Collen Masimirembwa, the chief scientific officer of the African Institute of Biomedical Science and Technology (AiBST), Zimbabwe, and colleagues, in two studies on Zimbabwean and South African populations, have shown that as many as 48% of African breast cancer patients did not retain therapeutically effective levels of endoxifen, the active component of the drug tamoxifen, and that these women carried African-specific genetic variants which made them an intermediate metaboliser (IM).
Black African women with breast cancer have a low survival rate because the treatment they receive is not formulated to take into account their genetic composition and variability.

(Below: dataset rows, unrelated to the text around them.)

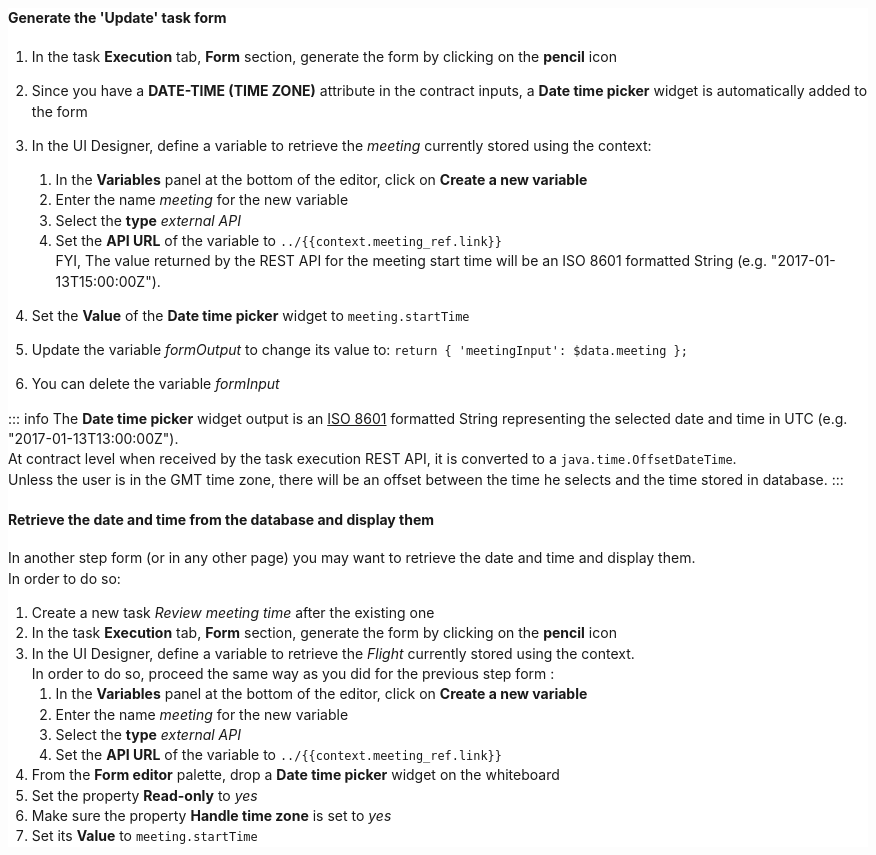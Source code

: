 #### Generate the 'Update' task form

1. In the task **Execution** tab, **Form** section, generate the form by clicking on the **pencil** icon

2. Since you have a **DATE-TIME (TIME ZONE)** attribute in the contract inputs, a **Date time picker** widget is automatically added to the form  

3. In the UI Designer, define a variable to retrieve the _meeting_ currently stored using the context:  
   1. In the **Variables** panel at the bottom of the editor, click on **Create a new variable**
   2. Enter the name _meeting_ for the new variable
   3. Select the **type** _external API_
   4. Set the **API URL** of the variable to `../{{context.meeting_ref.link}}`  
      FYI, The value returned by the REST API for the meeting start time will be an ISO 8601 formatted String (e.g. "2017-01-13T15:00:00Z").  

4. Set the **Value** of the **Date time picker** widget to `meeting.startTime`

5. Update the variable _formOutput_ to change its value to:
   `return {
   	'meetingInput': $data.meeting
   };`

6. You can delete the variable _formInput_

::: info
The **Date time picker** widget output is an [ISO 8601](https://en.wikipedia.org/wiki/ISO_8601) formatted String representing the selected date and time in UTC (e.g. "2017-01-13T13:00:00Z").  
At contract level when received by the task execution REST API, it is converted to a `java.time.OffsetDateTime`.  
Unless the user is in the GMT time zone, there will be an offset between the time he selects and the time stored in database.
:::

#### Retrieve the date and time from the database and display them

In another step form (or in any other page) you may want to retrieve the date and time and display them.  
In order to do so:  

1. Create a new task _Review meeting time_ after the existing one
2. In the task **Execution** tab, **Form** section, generate the form by clicking on the **pencil** icon
3. In the UI Designer, define a variable to retrieve the _Flight_ currently stored using the context.  
   In order to do so, proceed the same way as you did for the previous step form :  
   1. In the **Variables** panel at the bottom of the editor, click on **Create a new variable**
   2. Enter the name _meeting_ for the new variable
   3. Select the **type** _external API_
   4. Set the **API URL** of the variable to `../{{context.meeting_ref.link}}`
4. From the **Form editor** palette, drop a **Date time picker** widget on the whiteboard
5. Set the property **Read-only** to _yes_
6. Make sure the property **Handle time zone** is set to _yes_
7. Set its **Value** to `meeting.startTime`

Pharmacogenetics evaluates the impact of genetic variation on patient response to treatment. Researchers are beginning to understand how African genetic variation affects the metabolism and treatment outcomes of tamoxifen, an affordable and widely used hormone therapy for women with oestrogen receptor-positive breast cancer.

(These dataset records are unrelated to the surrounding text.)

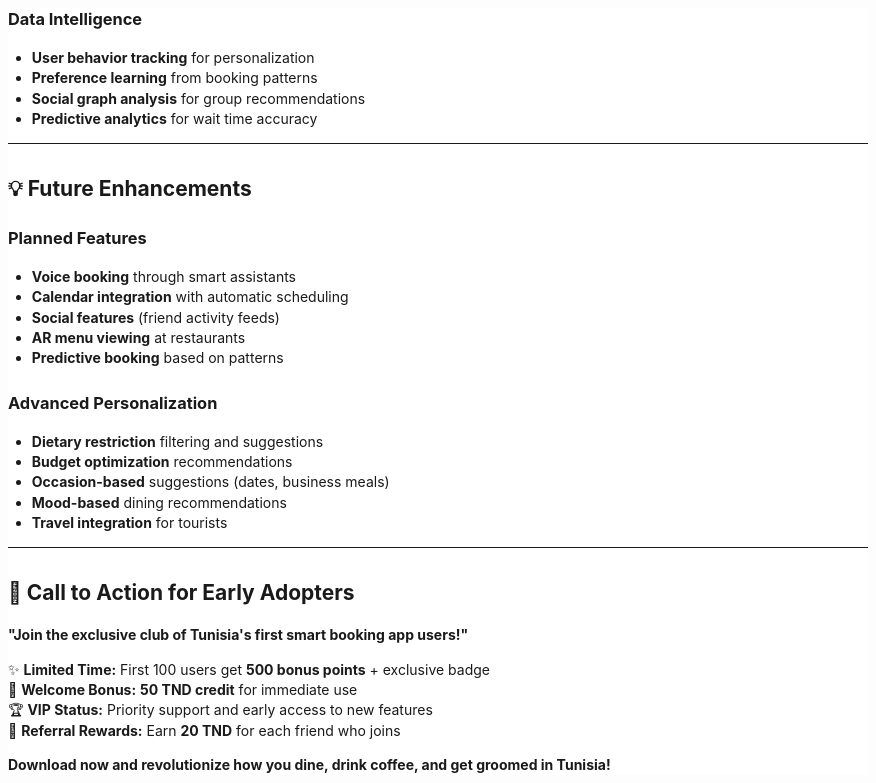 ### **Data Intelligence**

- **User behavior tracking** for personalization
- **Preference learning** from booking patterns
- **Social graph analysis** for group recommendations
- **Predictive analytics** for wait time accuracy

---

## 💡 **Future Enhancements**

### **Planned Features**

- **Voice booking** through smart assistants
- **Calendar integration** with automatic scheduling
- **Social features** (friend activity feeds)
- **AR menu viewing** at restaurants
- **Predictive booking** based on patterns

### **Advanced Personalization**

- **Dietary restriction** filtering and suggestions
- **Budget optimization** recommendations
- **Occasion-based** suggestions (dates, business meals)
- **Mood-based** dining recommendations
- **Travel integration** for tourists

---

## 🎉 **Call to Action for Early Adopters**

**"Join the exclusive club of Tunisia's first smart booking app users!"**

✨ **Limited Time:** First 100 users get **500 bonus points** + exclusive badge  
🎁 **Welcome Bonus:** **50 TND credit** for immediate use  
🏆 **VIP Status:** Priority support and early access to new features  
👥 **Referral Rewards:** Earn **20 TND** for each friend who joins

**Download now and revolutionize how you dine, drink coffee, and get groomed in Tunisia!**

Despite its proven clinical effectiveness, research in European and Asian populations has shown that tamoxifen treatment efficacy can be influenced by age, drug-drug interaction, drug resistance and genetic polymorphisms of enzymes involved in the metabolic pathway of the drug.
Masimirembwa has been studying genetic variation in CYP2D6 – an enzyme expressed in the liver, which catalyses reactions involved in drug metabolism and synthesis. He discovered an African specific variant called CYP2D6*17 that occurs in more than 30% of African populations and is practically absent in other world populations. Researchers are still unravelling the impact of genetic polymorphism in CYP2D6 enzyme activity and how co-medications for other chronic conditions affect patients of African descent with breast cancer.
“We found that doubling the dose of tamoxifen (from the standard dose of 20 mg/day to 40 mg/day) would result in these individuals having effective concentrations of the active compound,” says Comfort Kanji, of the African Institute of Biomedical Science and Technology (AIBST), Zimbabwe, who co-lead one of the studies.
The authors suggest that more studies need to be done to reach a consensus on how best to use CYP2D6 genotypes as predictors for patients who can benefit from dose adjustment. In the South African study the researchers investigated the effect of co-medication in a cohort of 229 Black South African female patients with hormone-receptor positive breast cancer who had been concurrently on antiretroviral therapy (ART) for HIV for at least three months.
The findings showed no clinically significant risk of drug-drug interactions in these patients taking tamoxifen and efavirenz-based antiretroviral therapy.